All lines in the records that carry the string "Auch" are to be shown.

(Items from a dataset)
------------------------------------------------------------
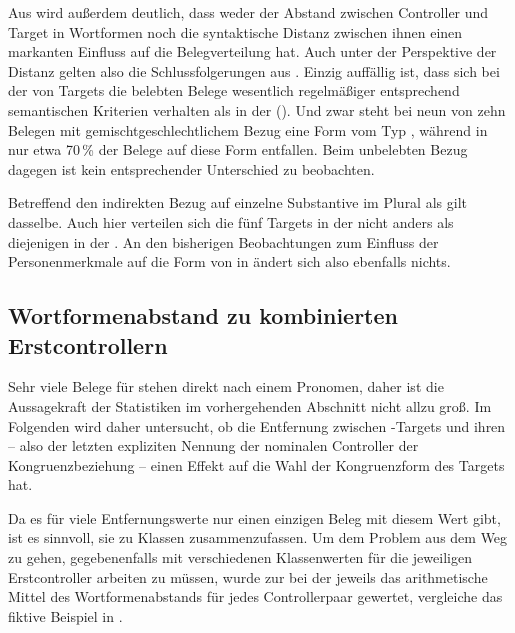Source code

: Aus  wird außerdem deutlich, dass weder der Abstand
zwischen Controller und Target in Wortformen noch die
syntaktische Distanz zwischen ihnen einen markanten
Einfluss auf die Belegverteilung hat. Auch unter
der Perspektive der Distanz gelten also die Schlussfolgerungen aus
. Einzig auffällig ist, dass sich bei der
 von Targets die belebten Belege wesentlich
regelmäßiger entsprechend semantischen Kriterien verhalten als in der
 (). Und zwar steht bei neun von zehn
Belegen mit gemischtgeschlechtlichem Bezug eine Form vom Typ ,
während in  nur etwa 70\,\% der Belege auf diese Form
entfallen. Beim unbelebten Bezug dagegen ist kein entsprechender
Unterschied zu beobachten.

Betreffend den indirekten Bezug auf einzelne Substantive im
Plural als  gilt dasselbe. Auch hier verteilen sich die
fünf Targets in der   nicht anders als
diejenigen in der  . An den bisherigen
Beobachtungen zum Einfluss der Personenmerkmale auf die
Form von  in  ändert sich also
ebenfalls nichts.


\subsection{Wortformenabstand zu kombinierten Erstcontrollern}

Sehr viele Belege für  stehen direkt nach einem Pronomen, daher ist
die Aussagekraft der Statistiken im vorhergehenden Abschnitt nicht allzu groß.
Im Folgenden wird daher untersucht, ob die Entfernung zwischen
-Targets und ihren  -- also der letzten
expliziten Nennung der nominalen Controller der
Kongruenzbeziehung -- einen Effekt auf die Wahl der
Kongruenzform des Targets hat.

Da es für viele Entfernungswerte nur einen einzigen Beleg mit
diesem Wert gibt, ist es sinnvoll, sie zu Klassen zusammenzufassen. Um dem
Problem aus dem Weg zu gehen, gegebenenfalls mit verschiedenen Klassenwerten
für die jeweiligen Erstcontroller arbeiten zu müssen, wurde zur
 bei der  jeweils das
arithmetische Mittel des Wortformenabstands für jedes Controllerpaar gewertet,
vergleiche das fiktive Beispiel in .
------------------------------------------------------------
OUTPUT FOR THIS TASK:
Einfluss auf die Belegverteilung hat. Auch unter
Plural als  gilt dasselbe. Auch hier verteilen sich die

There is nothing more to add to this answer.